父と暮せばのYukenzのレビュー・感想・評価

父と暮せば(2004年製作の映画)
3.7
宮沢りえと原田芳雄のほぼ二人劇で、広島弁による台詞の掛け合いが見もの。井上ひさしの原作だそうで、舞台でも多数演じられているようだ。

父娘のいい関係が全面に出ていて和む。娘に面と向かって「お前の恋の応援団長」と言える父親って素敵だと思う。

しかしながら2人の話の本質は広島に投下された原爆によってもたらされた悲劇であり、時折耳を劈く無機質なピアノ音によって現実に引き戻される。父親の正体も明らかになっていく。

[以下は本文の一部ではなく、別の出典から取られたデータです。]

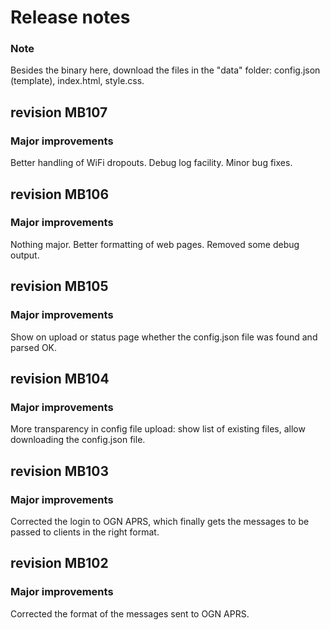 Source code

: # Release notes

### Note

Besides the binary here, download the files in the "data" folder: config.json (template), index.html, style.css.


## revision MB107

### Major improvements

Better handling of WiFi dropouts.  Debug log facility.  Minor bug fixes.


## revision MB106

### Major improvements

Nothing major.  Better formatting of web pages.  Removed some debug output.


## revision MB105

### Major improvements

Show on upload or status page whether the config.json file was found and parsed OK.


## revision MB104

### Major improvements

More transparency in config file upload: show list of existing files, allow downloading the config.json file.


## revision MB103

### Major improvements

Corrected the login to OGN APRS, which finally gets the messages to be passed to clients in the right format.


## revision MB102

### Major improvements

Corrected the format of the messages sent to OGN APRS.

原爆で多くの方の命が奪われたなか、運良く生き延びた自分に対して申し訳ない思いに駆られて幸せになってはいけないと必死に言い聞かせる娘。父親への行動に対して自分を責め続ける姿が痛々しい。

それらを受け止め、優しく、時に熱くなって娘を諭していく父親の面影。

きっと同じような思いを抱いて葛藤に苦しみながら生きてきた方たちもたくさんいたのだろう。

最後、あのイヤな無機質なピアノ音の後に映し出される、原爆ドームの瓦礫に咲く二輪の花の意味とは…?
父娘が寄り添って生きてきた象徴、或いは一度地ならしされても力強く生きていくという未来への希望の象徴と捉えておきたい。

山田洋次の「母と暮せば」が本作の対になる作品のようなので、いつか見てみたい。